Tuesday, May 11, 2010

Being Betty Windsor (Part 2)


Now I'm making a graceful exit - stage left. But it's been memorable and I want to thank my dear friends Deb & Rob Bowen Saunders from Hoozatt Entertainment for all the opportunities they provided me with.

And I want to thank all those instant audience members who played with me - for just seconds or hours - uplifting both or all of us in the spirit of fun, whose names I will never know.

They wouldn't know me from a bar of soap either - and often didn't as soon as I changed out of costume and into civvies in some improvised dressing room at a fair or festival. But we met, laughed and even loved - and our hearts, if not our minds, will remember that.

Finally, I wish to pay tribute to the woman herself - Queen Elizabeth 11 - who unknowingly but generously provided me with the most consistent career of my peripatetic life (up till now), and whom I seriously respect as a model of commitment and perseverance. I'm sure, in another life, we would have got on quite well - despite the discrepancies in our life situation, status and wealth.

Besides, now she's starting to look like me.... And personally, I think it's a fair exchange, because I sport two 'Queen-shaped lines' around my mouth that I - Janet - never put there! Hmmph!

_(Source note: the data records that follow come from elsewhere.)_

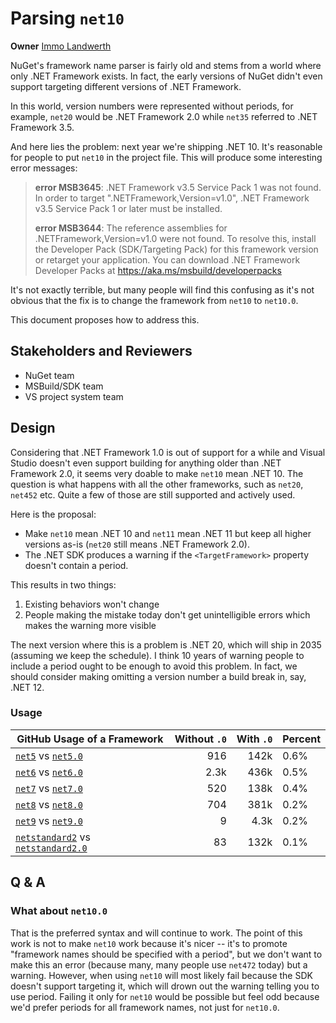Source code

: # Parsing `net10`

**Owner** [Immo Landwerth](https://github.com/terrajobst)

NuGet's framework name parser is fairly old and stems from a world where only
.NET Framework exists. In fact, the early versions of NuGet didn't even support
targeting different versions of .NET Framework.

In this world, version numbers were represented without periods, for example,
`net20` would be .NET Framework 2.0 while `net35` referred to .NET Framework
3.5.

And here lies the problem: next year we're shipping .NET 10. It's reasonable for
people to put `net10` in the project file. This will produce some interesting
error messages:

> **error MSB3645**: .NET Framework v3.5 Service Pack 1 was not found. In order
> to target ".NETFramework,Version=v1.0", .NET Framework v3.5 Service Pack 1 or
> later must be installed.
>
> **error MSB3644**: The reference assemblies for .NETFramework,Version=v1.0
> were not found. To resolve this, install the Developer Pack (SDK/Targeting
> Pack) for this framework version or retarget your application. You can
> download .NET Framework Developer Packs at
> https://aka.ms/msbuild/developerpacks

It's not exactly terrible, but many people will find this confusing as it's not
obvious that the fix is to change the framework from `net10` to `net10.0`.

This document proposes how to address this.

## Stakeholders and Reviewers

* NuGet team
* MSBuild/SDK team
* VS project system team

## Design

Considering that .NET Framework 1.0 is out of support for a while and Visual
Studio doesn't even support building for anything older than .NET Framework 2.0,
it seems very doable to make `net10` mean .NET 10. The question is what happens
with all the other frameworks, such as `net20`, `net452` etc. Quite a few of
those are still supported and actively used.

Here is the proposal:

* Make `net10` mean .NET 10 and `net11` mean .NET 11 but keep all higher
  versions as-is (`net20` still means .NET Framework 2.0).
* The .NET SDK produces a warning if the `<TargetFramework>` property doesn't
  contain a period.

This results in two things:

1. Existing behaviors won't change
2. People making the mistake today don't get unintelligible errors which makes
   the warning more visible

The next version where this is a problem is .NET 20, which will ship in 2035
(assuming we keep the schedule). I think 10 years of warning people to include a
period ought to be enough to avoid this problem. In fact, we should consider
making omitting a version number a build break in, say, .NET 12.

### Usage

| GitHub Usage of a Framework             | Without `.0` | With `.0` | Percent |
| --------------------------------------- | -----------: | --------: | ------- |
| [`net5`] vs [`net5.0`]                  |          916 |      142k | 0.6%    |
| [`net6`] vs [`net6.0`]                  |         2.3k |      436k | 0.5%    |
| [`net7`] vs [`net7.0`]                  |          520 |      138k | 0.4%    |
| [`net8`] vs [`net8.0`]                  |          704 |      381k | 0.2%    |
| [`net9`] vs [`net9.0`]                  |            9 |      4.3k | 0.2%    |
| [`netstandard2`]  vs [`netstandard2.0`] |           83 |      132k | 0.1%    |

[`net5`]: https://github.com/search?q=net5%3C%2FTargetFramework%3E+lang%3Axml&type=code
[`net6`]: https://github.com/search?q=net6%3C%2FTargetFramework%3E+lang%3Axml&type=code
[`net7`]: https://github.com/search?q=net7%3C%2FTargetFramework%3E+lang%3Axml&type=code
[`net8`]: https://github.com/search?q=net8%3C%2FTargetFramework%3E+lang%3Axml&type=code
[`net9`]: https://github.com/search?q=net9%3C%2FTargetFramework%3E+lang%3Axml&type=code
[`net5.0`]: https://github.com/search?q=net5.0%3C%2FTargetFramework%3E+lang%3Axml&type=code
[`net6.0`]: https://github.com/search?q=net6.0%3C%2FTargetFramework%3E+lang%3Axml&type=code
[`net7.0`]: https://github.com/search?q=net7.0%3C%2FTargetFramework%3E+lang%3Axml&type=code
[`net8.0`]: https://github.com/search?q=net8.0%3C%2FTargetFramework%3E+lang%3Axml&type=code
[`net9.0`]: https://github.com/search?q=net9.0%3C%2FTargetFramework%3E+lang%3Axml&type=code
[`netstandard2`]: https://github.com/search?q=netstandard2%3C%2FTargetFramework%3E+lang%3Axml&type=code
[`netstandard2.0`]: https://github.com/search?q=netstandard2.0%3C%2FTargetFramework%3E+lang%3Axml&type=code

## Q & A

### What about `net10.0`

That is the preferred syntax and will continue to work. The point of this work
is not to make `net10` work because it's nicer -- it's to promote "framework
names should be specified with a period", but we don't want to make this an
error (because many, many people use `net472` today) but a warning. However,
when using `net10` will most likely fail because the SDK doesn't support
targeting it, which will drown out the warning telling you to use period.
Failing it only for `net10` would be possible but feel odd because we'd prefer
periods for all framework names, not just for `net10.0`.
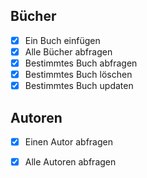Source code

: 
## Bücher
- [x] Ein Buch einfügen
- [x] Alle Bücher abfragen
- [x] Bestimmtes Buch abfragen
- [x] Bestimmtes Buch löschen
- [x] Bestimmtes Buch updaten
## Autoren
- [x] Einen Autor abfragen
- [x] Alle Autoren abfragen


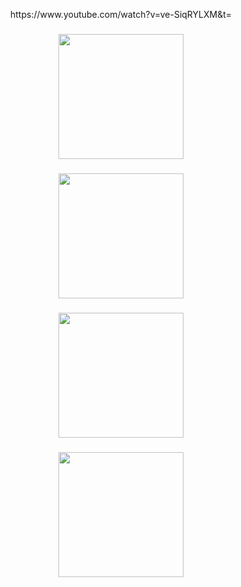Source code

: <p align="center">https://www.youtube.com/watch?v=ve-SiqRYLXM&t=</p>

###

<div align="center">
  <img height="200" src="https://cdn.discordapp.com/attachments/1040759899359039519/1317538731913121852/kaneda-shotaro-akira.gif?ex=675f0d10&is=675dbb90&hm=068e74cc2946b8966b54148238a6b5739150b485ca1bcbcf707aaad34e4246c8&"  />
</div>

###

<div align="center">
  <img height="200" src="https://cdn.discordapp.com/attachments/1306128816929767454/1311626307121053737/e9l3kl2s9uyc1.jpeg?ex=6752c530&is=675173b0&hm=1e62adea9d2f72cf1769b814874662f630fba56cb7dbcd9e15bfdd4ce4d027cd&"  />
</div>

###

<div align="center">
  <img height="200" src="https://cdn.discordapp.com/attachments/1040759899359039519/1314324655082836158/eb883aabbc0fb1f981060d8c86dd4afe.gif?ex=67535bb8&is=67520a38&hm=a2f70b33223cc31430a4a6fc3a731b19b76e4193d16a8ce64c28091824f72d6b&"  />
</div>

###

<div align="center">
  <img height="200" src="https://cdn.discordapp.com/attachments/1040759899359039519/1317557607673757786/tetsuo-transformation.gif?ex=675f1ea4&is=675dcd24&hm=cbc93ec8753955acc521b0d251cebde4b545a8d321ffb80cfce78b10dfc9558b&"  />
</div>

Thank you all, and may you all have a right royal read of my blog!

Monday, May 10, 2010

Being Betty Windsor

I'm a sixty year old woman who has spent more than half her life pretending to be someone else.

Someone more famous, someone richer, someone with more status...I'm talking about Being Betty Windsor.

The first time I stepped out of being myself to being HER ie Her Majesty the Queen of England (my looming alter ego) was in 1975. I was running a market stall with some hippie-ish friends and we were joking around.

I grabbed a plastic bucket, put it over my head and began speaking like the Queen. Mad, you say? Yes. But I would prove to be madder. Realising that I did a pretty good job of sounding like her (that year at the New Zealand National Drama School had obviously done something for me), I proceeded - slowly, as is my wont - to send tapes to friends for special occasions like birthdays.

It grew from there. To the point that, when I 'abdicated' a year or so ago, I had been on national TV, had performed before an audience of 5,000, and had traveled extensively in South East Queensland, visited New Zealand and had the gig of my lifetime in San Diego. Not to mention all the gigs in RSL's, parks, boardrooms, markets, festivals, balls, cruises where I graced the masses with my impertinent 'royal' presence.

Most of this 'queen partying' happened over a 10 year period in my fifties. Instead of sobering up as I aged, I was staying young by being outrageous!